Eggplant bushes are vigorous, heavily branched, and large in size, usually formed by medium- and late-maturing varieties, and are mainly grown in southern regions.
Such bushes form 1-2-3 stems and are tied to a trellis in several places to prevent large fruits (up to 450-900 g) from falling off the branches.
On each branch, 1 ovary is left and the rest is removed by pruning (it is better to cut them off neatly with shears). With such formation, each bush will have 5-7-8 fruits weighing up to 1 kg. The stems of eggplants grow slowly and can be checked every 2 weeks.
Towards autumn, prune the tops of the eggplant bushes and remove all the small fruits. They will no longer grow, but they will draw back some nutrients.
OUTDOOR PEST AND DISEASE PROTECTION FOR EGGPLANT
Eggplant is a multi-harvestable crop. Eggplant fruits are removed at technical maturity when they reach a standard size, color, flesh density (determined by pressing on the fruit), and other characteristics. However, prior to harvest, eggplants are subject to diseases and pests throughout the growing season.
In the case of multiple harvests, the use of chemical protectants is prohibited. Therefore, preventive measures and the use of biological agents are the basis for protection. Biological agents can be used from the first days after sowing in the field until harvest.
Eggplants are a “delicacy” for pests, and their activity increases dramatically as warm weather builds up. They damage the leafy apparatus, flowers, ovaries, and fruits.
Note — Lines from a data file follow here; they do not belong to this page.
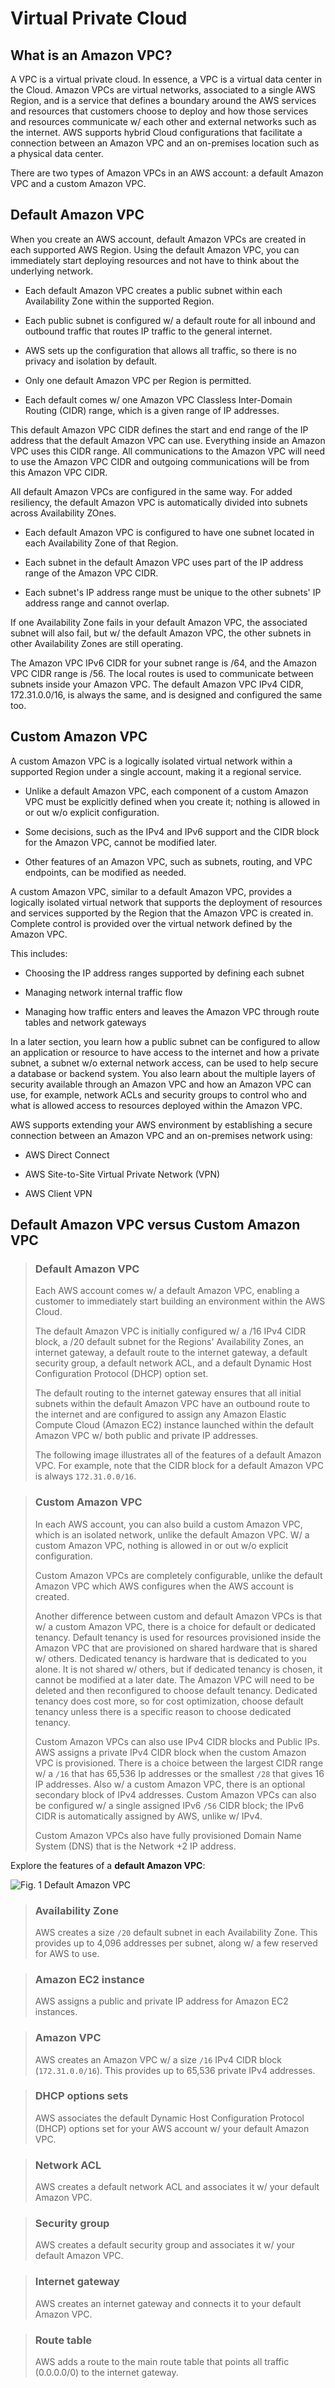 # Virtual Private Cloud

## What is an Amazon VPC?

A VPC is a virtual private cloud. In essence, a VPC is a virtual data center in the Cloud. Amazon VPCs are virtual networks, associated to a single AWS Region, and is a service that defines a boundary around the AWS services and resources that customers choose to deploy and how those services and resources communicate w/ each other and external networks such as the internet. AWS supports hybrid Cloud configurations that facilitate a connection between an Amazon VPC and an on-premises location such as a physical data center.

There are two types of Amazon VPCs in an AWS account: a default Amazon VPC and a custom Amazon VPC.

## Default Amazon VPC

When you create an AWS account, default Amazon VPCs are created in each supported AWS Region. Using the default Amazon VPC, you can immediately start deploying resources and not have to think about the underlying network.

* Each default Amazon VPC creates a public subnet within each Availability Zone within the supported Region.

* Each public subnet is configured w/ a default route for all inbound and outbound traffic that routes IP traffic to the general internet.

* AWS sets up the configuration that allows all traffic, so there is no privacy and isolation by default.

* Only one default Amazon VPC per Region is permitted.

* Each default comes w/ one Amazon VPC Classless Inter-Domain Routing (CIDR) range, which is a given range of IP addresses.

This default Amazon VPC CIDR defines the start and end range of the IP address that the default Amazon VPC can use. Everything inside an Amazon VPC uses this CIDR range. All communications to the Amazon VPC will need to use the Amazon VPC CIDR and outgoing communications will be from this Amazon VPC CIDR.

All default Amazon VPCs are configured in the same way. For added resiliency, the default Amazon VPC is automatically divided into subnets across Availability ZOnes.

* Each default Amazon VPC is configured to have one subnet located in each Availability Zone of that Region.

* Each subnet in the default Amazon VPC uses part of the IP address range of the Amazon VPC CIDR.

* Each subnet's IP address range must be unique to the other subnets' IP address range and cannot overlap.

If one Availability Zone fails in your default Amazon VPC, the associated subnet will also fail, but w/ the default Amazon VPC, the other subnets in other Availability Zones are still operating.

The Amazon VPC IPv6 CIDR for your subnet range is /64, and the Amazon VPC CIDR range is /56. The local routes is used to communicate between subnets inside your Amazon VPC. The default Amazon VPC IPv4 CIDR, 172.31.0.0/16, is always the same, and is designed and configured the same too.

## Custom Amazon VPC

A custom Amazon VPC is a logically isolated virtual network within a supported Region under a single account, making it a regional service.

* Unlike a default Amazon VPC, each component of a custom Amazon VPC must be explicitly defined when you create it; nothing is allowed in or out w/o explicit configuration.

* Some decisions, such as the IPv4 and IPv6 support and the CIDR block for the Amazon VPC, cannot be modified later.

* Other features of an Amazon VPC, such as subnets, routing, and VPC endpoints, can be modified as needed.

A custom Amazon VPC, similar to a default Amazon VPC, provides a logically isolated virtual network that supports the deployment of resources and services supported by the Region that the Amazon VPC is created in. Complete control is provided over the virtual network defined by the Amazon VPC.

This includes:

* Choosing the IP address ranges supported by defining each subnet

* Managing network internal traffic flow

* Managing how traffic enters and leaves the Amazon VPC through route tables and network gateways

In a later section, you learn how a public subnet can be configured to allow an application or resource to have access to the internet and how a private subnet, a subnet w/o external network access, can be used to help secure a database or backend system. You also learn about the multiple layers of security available through an Amazon VPC and how an Amazon VPC can use, for example, network ACLs and security groups to control who and what is allowed access to resources deployed within the Amazon VPC.

AWS supports extending your AWS environment by establishing a secure connection between an Amazon VPC and an on-premises network using:

* AWS Direct Connect

* AWS Site-to-Site Virtual Private Network (VPN)

* AWS Client VPN

## Default Amazon VPC versus Custom Amazon VPC

> ### Default Amazon VPC
>
> Each AWS account comes w/ a default Amazon VPC, enabling a customer to immediately start building an environment within the AWS Cloud.
>
> The default Amazon VPC is initially configured w/ a /16 IPv4 CIDR block, a /20 default subnet for the Regions' Availability Zones, an internet gateway, a default route to the internet gateway, a default security group, a default network ACL, and a default Dynamic Host Configuration Protocol (DHCP) option set.
>
> The default routing to the internet gateway ensures that all initial subnets within the default Amazon VPC have an outbound route to the internet and are configured to assign any Amazon Elastic Compute Cloud (Amazon EC2) instance launched within the default Amazon VPC w/ both public and private IP addresses.
>
> The following image illustrates all of the features of a default Amazon VPC. For example, note that the CIDR block for a default Amazon VPC is always `172.31.0.0/16`.

> ### Custom Amazon VPC
>
> In each AWS account, you can also build a custom Amazon VPC, which is an isolated network, unlike the default Amazon VPC. W/ a custom Amazon VPC, nothing is allowed in or out w/o explicit configuration.
>
> Custom Amazon VPCs are completely configurable, unlike the default Amazon VPC which AWS configures when the AWS account is created.
>
> Another difference between custom and default Amazon VPCs is that w/ a custom Amazon VPC, there is a choice for default or dedicated tenancy. Default tenancy is used for resources provisioned inside the Amazon VPC that are provisioned on shared hardware that is shared w/ others. Dedicated tenancy is hardware that is dedicated to you alone. It is not shared w/ others, but if dedicated tenancy is chosen, it cannot be modified at a later date. The Amazon VPC will need to be deleted and then reconfigured to choose default tenancy. Dedicated tenancy does cost more, so for cost optimization, choose default tenancy unless there is a specific reason to choose dedicated tenancy.
>
> Custom Amazon VPCs can also use IPv4 CIDR blocks and Public IPs. AWS assigns a private IPv4 CIDR block when the custom Amazon VPC is provisioned. There is a choice between the largest CIDR range w/ a `/16` that has 65,536 Ip addresses or the smallest `/28` that gives 16 IP addresses. Also w/ a custom Amazon VPC, there is an optional secondary block of IPv4 addresses. Custom Amazon VPCs can also be configured w/ a single assigned IPv6 `/56` CIDR block; the IPv6 CIDR is automatically assigned by AWS, unlike w/ IPv4.
>
> Custom Amazon VPCs also have fully provisioned Domain Name System (DNS) that is the Network +2 IP address.

Explore the features of a **default Amazon VPC**:

![Fig. 1 Default Amazon VPC](../../../../img/SAA-CO2/virtual-private-cloud/vpc/diag01.png)

> ### Availability Zone
>
> AWS creates a size `/20` default subnet in each Availability Zone. This provides up to 4,096 addresses per subnet, along w/ a few reserved for AWS to use.

> ### Amazon EC2 instance
>
> AWS assigns a public and private IP address for Amazon EC2 instances.

> ### Amazon VPC
>
> AWS creates an Amazon VPC w/ a size `/16` IPv4 CIDR block (`172.31.0.0/16`). This provides up to 65,536 private IPv4 addresses.

> ### DHCP options sets
>
> AWS associates the default Dynamic Host Configuration Protocol (DHCP) options set for your AWS account w/ your default Amazon VPC.

> ### Network ACL
>
> AWS creates a default network ACL and associates it w/ your default Amazon VPC.

> ### Security group
>
> AWS creates a default security group and associates it w/ your default Amazon VPC.

> ### Internet gateway
>
> AWS creates an internet gateway and connects it to your default Amazon VPC.

> ### Route table
>
> AWS adds a route to the main route table that points all traffic (0.0.0.0/0) to the internet gateway.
The greatest damage is caused by aphids, whiteflies, spider mites, and thrips.
It is recommended that the use of biological agents can effectively eliminate pests.
If the requirements of agricultural technologies are violated, plants are often affected by fungal and bacterial rots, viral mosaic. In such cases, appropriate biological agents will help. Biological preparations for disease prevention effectively protect plants.
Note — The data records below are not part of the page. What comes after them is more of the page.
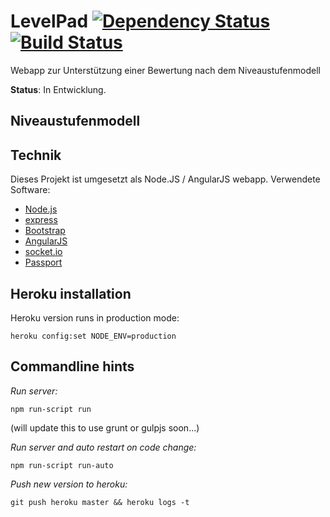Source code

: # LevelPad [![Dependency Status](https://david-dm.org/fh-koeln/LevelPad.png)](https://david-dm.org/fh-koeln/LevelPad) [![Build Status](https://travis-ci.org/fh-koeln/LevelPad.svg?branch=master)](https://travis-ci.org/fh-koeln/LevelPad)

Webapp zur Unterstützung einer Bewertung nach dem Niveaustufenmodell

**Status**: In Entwicklung.

## Niveaustufenmodell

## Technik

Dieses Projekt ist umgesetzt als Node.JS / AngularJS webapp. Verwendete Software:

* [Node.js](http://nodejs.org/)
* [express](http://expressjs.com/)
* [Bootstrap](http://getbootstrap.com/)
* [AngularJS](http://www.angularjs.org/)
* [socket.io](http://socket.io/)
* [Passport](http://passportjs.org/)

## Heroku installation

Heroku version runs in production mode:

	heroku config:set NODE_ENV=production

## Commandline hints

*Run server:*

	npm run-script run

(will update this to use grunt or gulpjs soon...)

*Run server and auto restart on code change:*

	npm run-script run-auto

*Push new version to heroku:*

	git push heroku master && heroku logs -t
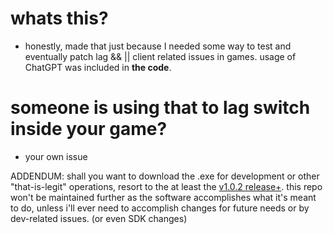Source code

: # whats this?
- honestly, made that just because I needed some way to test and eventually patch lag && || client related issues in games.
usage of ChatGPT was included in **the code**.

# someone is using that to lag switch inside your game?
- your own issue


ADDENDUM:
shall you want to download the .exe for development or other "that-is-legit" operations, resort to the at least the [v1.0.2 release+](https://github.com/MinimumADHD/CS_Lag_Testing_Client/releases/tag/v1.0.2).
this repo won't be maintained further as the software accomplishes what it's meant to do, unless i'll ever need to accomplish changes for future needs or by dev-related issues. (or even SDK changes)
Remember! Biological preparations are effective at certain temperatures and follow all necessary conditions for breeding, preparation of tank mixtures, and plant treatment. Violation of recommendations (in particular, increasing the concentration of the solution, treatment during cold periods, etc.) will not have the desired effect.
In addition to biological preparations, you can use folk methods to protect plants from pests and diseases.